== Segment start ==
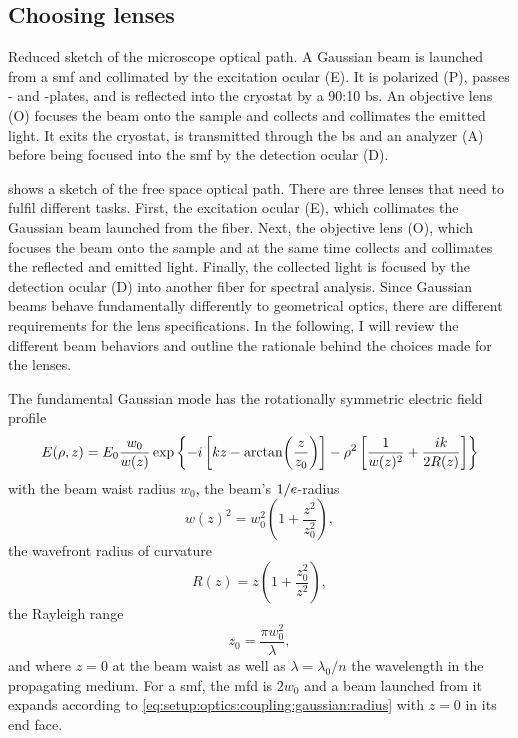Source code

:\subsection{Choosing lenses}\label{subsec:setup:optics:coupling:lenses}

\begin{marginfigure}
    
    \caption[]{
        Reduced sketch of the microscope optical path.
        A Gaussian beam is launched from a \gls{smf} and collimated by the excitation ocular (E).
        It is polarized (P), passes \halfwave- and \quarterwave-plates, and is reflected into the cryostat by a 90:10 \acrfull{bs}.
        An objective lens (O) focuses the beam onto the sample and collects and collimates the emitted light.
        It exits the cryostat, is transmitted through the \gls{bs} and an analyzer (A) before being focused into the \gls{smf} by the detection ocular (D).
    }
    \label{fig:setup:optics:optical_path}
\end{marginfigure}

 shows a sketch of the free space optical path.
There are three lenses that need to fulfil different tasks.
First, the excitation ocular (E), which collimates the Gaussian beam launched from the fiber.
Next, the objective lens (O), which focuses the beam onto the sample and at the same time collects and collimates the reflected and emitted light.
Finally, the collected light is focused by the detection ocular (D) into another fiber for spectral analysis.
Since Gaussian beams behave fundamentally differently to geometrical optics, there are different requirements for the lens specifications.
In the following, I will review the different beam behaviors and outline the rationale behind the choices made for the lenses.

The fundamental Gaussian  mode has the rotationally symmetric electric field profile~\cite{Yariv1989}
\begin{equation}\label{eq:setup:optics:coupling:efield:tem00}
E(\rho, z) = E_0\frac{w_0}{w(z)}\exp\left\lbrace -i\left[kz - \arctan(\frac{z}{z_0})\right] - \rho^2\left[\frac{1}{w(z)^2} + \frac{ik}{2 R(z)}\right]\right\rbrace
\end{equation}
with the beam waist radius $w_0$, the beam's $1/e$-radius
\begin{equation}\label{eq:setup:optics:coupling:gaussian:radius}
    w(z)^2 = w_0^2\left(1 + \frac{z^2}{z_0^2}\right),
\end{equation}
the wavefront radius of curvature
\begin{equation}
    R(z) = z\left(1 + \frac{z_0^2}{z^2}\right),
\end{equation}
the Rayleigh range
\begin{equation}\label{eq:setup:optics:coupling:gaussian:rayleigh_range}
    z_0 = \frac{\pi w_0^2}{\lambda},
\end{equation}
and where $z=0$ at the beam waist as well as $\lambda = \lambda_0/n$ the wavelength in the propagating medium.
For a \gls{smf}, the \gls{mfd} is $2 w_0$ and a beam launched from it expands according to \cref{eq:setup:optics:coupling:gaussian:radius} with $z=0$ in its end face.

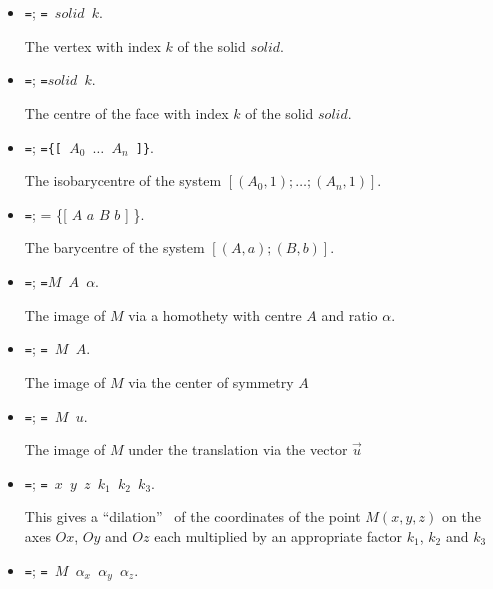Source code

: \begin{itemize}

\item \texttt{=};
\texttt{= $solid$ $k$}.

The vertex with index $k$ of the solid $solid$.

\item \texttt{=};
\texttt{=$solid$ $k$}.

The centre of the face with index $k$ of the solid $solid$.

\item \texttt{=};
\texttt{=\{[ $A_0$ $\ldots $ $A_{n}$ ]\}}. 

   {The isobarycentre of the system $[(A_0, 1);
   \ldots ; (A_n, 1)]$.}

\item \texttt{=};
=  \{[ $A$ $a$ $B$ $b$ ] \}.

   {The barycentre of the system $[(A, a) ; (B, b)]$.}

\item \texttt{=};
\texttt{={$M$ $A$ $\alpha $}}.

   {The image of $M$ via a homothety with centre $A$ and ratio $\alpha $.}

\item \texttt{=};
\texttt{= {$M$ $A$}}.

   {The image of $M$ via the center of symmetry $A$}%

\item \texttt{=};
\texttt{=   {$M$ $u$}}.

   {The image of $M$ under the translation via the vector $\vec u$}

\item \texttt{=};
\texttt{= {$x$ $y$ $z$  $k_1$ $k_2$ $k_3$}}.

   {This gives a ``dilation'' \ of the coordinates of the point $M (x, y,
   z)$ on the axes $Ox$, $Oy$ and $Oz$ each multiplied by an appropriate factor $k_1$,
   $k_2$ and $k_3$}

\item \texttt{=};
\texttt{= {$M$ $\alpha_x$ $\alpha_y$ $\alpha_z$}}.


\end{itemize}

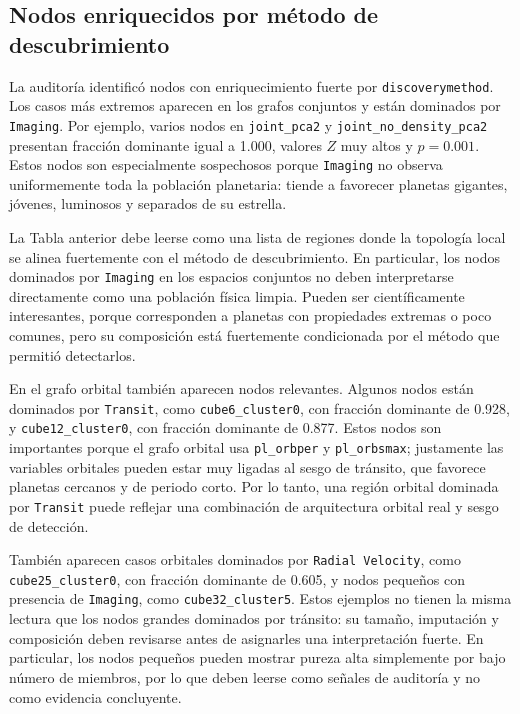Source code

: \subsection*{Nodos enriquecidos por método de descubrimiento}

La auditoría identificó nodos con enriquecimiento fuerte por \texttt{discoverymethod}. Los casos más extremos aparecen en los grafos conjuntos y están dominados por \texttt{Imaging}. Por ejemplo, varios nodos en \texttt{joint\_pca2} y \texttt{joint\_no\_density\_pca2} presentan fracción dominante igual a 1.000, valores \(Z\) muy altos y \(p=0.001\). Estos nodos son especialmente sospechosos porque \texttt{Imaging} no observa uniformemente toda la población planetaria: tiende a favorecer planetas gigantes, jóvenes, luminosos y separados de su estrella.



La Tabla anterior debe leerse como una lista de regiones donde la topología local se alinea fuertemente con el método de descubrimiento. En particular, los nodos dominados por \texttt{Imaging} en los espacios conjuntos no deben interpretarse directamente como una población física limpia. Pueden ser científicamente interesantes, porque corresponden a planetas con propiedades extremas o poco comunes, pero su composición está fuertemente condicionada por el método que permitió detectarlos.

En el grafo orbital también aparecen nodos relevantes. Algunos nodos están dominados por \texttt{Transit}, como \texttt{cube6\_cluster0}, con fracción dominante de 0.928, y \texttt{cube12\_cluster0}, con fracción dominante de 0.877. Estos nodos son importantes porque el grafo orbital usa \texttt{pl\_orbper} y \texttt{pl\_orbsmax}; justamente las variables orbitales pueden estar muy ligadas al sesgo de tránsito, que favorece planetas cercanos y de periodo corto. Por lo tanto, una región orbital dominada por \texttt{Transit} puede reflejar una combinación de arquitectura orbital real y sesgo de detección.

También aparecen casos orbitales dominados por \texttt{Radial Velocity}, como \texttt{cube25\_cluster0}, con fracción dominante de 0.605, y nodos pequeños con presencia de \texttt{Imaging}, como \texttt{cube32\_cluster5}. Estos ejemplos no tienen la misma lectura que los nodos grandes dominados por tránsito: su tamaño, imputación y composición deben revisarse antes de asignarles una interpretación fuerte. En particular, los nodos pequeños pueden mostrar pureza alta simplemente por bajo número de miembros, por lo que deben leerse como señales de auditoría y no como evidencia concluyente.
== Segment end ==
» What to do
Please write out all the entries above again exactly as they appear, skipping any images.

» Answer to the exercise
Source code

:\subsection{Choosing lenses}\label{subsec:setup:optics:coupling:lenses}

\begin{marginfigure}
    
    \caption[]{
        Reduced sketch of the microscope optical path.
        A Gaussian beam is launched from a \gls{smf} and collimated by the excitation ocular (E).
        It is polarized (P), passes \halfwave- and \quarterwave-plates, and is reflected into the cryostat by a 90:10 \acrfull{bs}.
        An objective lens (O) focuses the beam onto the sample and collects and collimates the emitted light.
        It exits the cryostat, is transmitted through the \gls{bs} and an analyzer (A) before being focused into the \gls{smf} by the detection ocular (D).
    }
    \label{fig:setup:optics:optical_path}
\end{marginfigure}

 shows a sketch of the free space optical path.
There are three lenses that need to fulfil different tasks.
First, the excitation ocular (E), which collimates the Gaussian beam launched from the fiber.
Next, the objective lens (O), which focuses the beam onto the sample and at the same time collects and collimates the reflected and emitted light.
Finally, the collected light is focused by the detection ocular (D) into another fiber for spectral analysis.
Since Gaussian beams behave fundamentally differently to geometrical optics, there are different requirements for the lens specifications.
In the following, I will review the different beam behaviors and outline the rationale behind the choices made for the lenses.

The fundamental Gaussian  mode has the rotationally symmetric electric field profile~\cite{Yariv1989}
\begin{equation}\label{eq:setup:optics:coupling:efield:tem00}
E(\rho, z) = E_0\frac{w_0}{w(z)}\exp\left\lbrace -i\left[kz - \arctan(\frac{z}{z_0})\right] - \rho^2\left[\frac{1}{w(z)^2} + \frac{ik}{2 R(z)}\right]\right\rbrace
\end{equation}
with the beam waist radius $w_0$, the beam's $1/e$-radius
\begin{equation}\label{eq:setup:optics:coupling:gaussian:radius}
    w(z)^2 = w_0^2\left(1 + \frac{z^2}{z_0^2}\right),
\end{equation}
the wavefront radius of curvature
\begin{equation}
    R(z) = z\left(1 + \frac{z_0^2}{z^2}\right),
\end{equation}
the Rayleigh range
\begin{equation}\label{eq:setup:optics:coupling:gaussian:rayleigh_range}
    z_0 = \frac{\pi w_0^2}{\lambda},
\end{equation}
and where $z=0$ at the beam waist as well as $\lambda = \lambda_0/n$ the wavelength in the propagating medium.
For a \gls{smf}, the \gls{mfd} is $2 w_0$ and a beam launched from it expands according to \cref{eq:setup:optics:coupling:gaussian:radius} with $z=0$ in its end face.

Source code

: \begin{itemize}

\item \texttt{=};
\texttt{= $solid$ $k$}.

The vertex with index $k$ of the solid $solid$.

\item \texttt{=};
\texttt{=$solid$ $k$}.

The centre of the face with index $k$ of the solid $solid$.

\item \texttt{=};
\texttt{=\{[ $A_0$ $\ldots $ $A_{n}$ ]\}}. 

   {The isobarycentre of the system $[(A_0, 1);
   \ldots ; (A_n, 1)]$.}

\item \texttt{=};
=  \{[ $A$ $a$ $B$ $b$ ] \}.

   {The barycentre of the system $[(A, a) ; (B, b)]$.}

\item \texttt{=};
\texttt{={$M$ $A$ $\alpha $}}.

   {The image of $M$ via a homothety with centre $A$ and ratio $\alpha $.}

\item \texttt{=};
\texttt{= {$M$ $A$}}.

   {The image of $M$ via the center of symmetry $A$}%

\item \texttt{=};
\texttt{=   {$M$ $u$}}.

   {The image of $M$ under the translation via the vector $\vec u$}

\item \texttt{=};
\texttt{= {$x$ $y$ $z$  $k_1$ $k_2$ $k_3$}}.

   {This gives a ``dilation'' \ of the coordinates of the point $M (x, y,
   z)$ on the axes $Ox$, $Oy$ and $Oz$ each multiplied by an appropriate factor $k_1$,
   $k_2$ and $k_3$}

\item \texttt{=};
\texttt{= {$M$ $\alpha_x$ $\alpha_y$ $\alpha_z$}}.


\end{itemize}

Source code

: \subsection*{Nodos enriquecidos por método de descubrimiento}

La auditoría identificó nodos con enriquecimiento fuerte por \texttt{discoverymethod}. Los casos más extremos aparecen en los grafos conjuntos y están dominados por \texttt{Imaging}. Por ejemplo, varios nodos en \texttt{joint\_pca2} y \texttt{joint\_no\_density\_pca2} presentan fracción dominante igual a 1.000, valores \(Z\) muy altos y \(p=0.001\). Estos nodos son especialmente sospechosos porque \texttt{Imaging} no observa uniformemente toda la población planetaria: tiende a favorecer planetas gigantes, jóvenes, luminosos y separados de su estrella.



La Tabla anterior debe leerse como una lista de regiones donde la topología local se alinea fuertemente con el método de descubrimiento. En particular, los nodos dominados por \texttt{Imaging} en los espacios conjuntos no deben interpretarse directamente como una población física limpia. Pueden ser científicamente interesantes, porque corresponden a planetas con propiedades extremas o poco comunes, pero su composición está fuertemente condicionada por el método que permitió detectarlos.

En el grafo orbital también aparecen nodos relevantes. Algunos nodos están dominados por \texttt{Transit}, como \texttt{cube6\_cluster0}, con fracción dominante de 0.928, y \texttt{cube12\_cluster0}, con fracción dominante de 0.877. Estos nodos son importantes porque el grafo orbital usa \texttt{pl\_orbper} y \texttt{pl\_orbsmax}; justamente las variables orbitales pueden estar muy ligadas al sesgo de tránsito, que favorece planetas cercanos y de periodo corto. Por lo tanto, una región orbital dominada por \texttt{Transit} puede reflejar una combinación de arquitectura orbital real y sesgo de detección.

También aparecen casos orbitales dominados por \texttt{Radial Velocity}, como \texttt{cube25\_cluster0}, con fracción dominante de 0.605, y nodos pequeños con presencia de \texttt{Imaging}, como \texttt{cube32\_cluster5}. Estos ejemplos no tienen la misma lectura que los nodos grandes dominados por tránsito: su tamaño, imputación y composición deben revisarse antes de asignarles una interpretación fuerte. En particular, los nodos pequeños pueden mostrar pureza alta simplemente por bajo número de miembros, por lo que deben leerse como señales de auditoría y no como evidencia concluyente.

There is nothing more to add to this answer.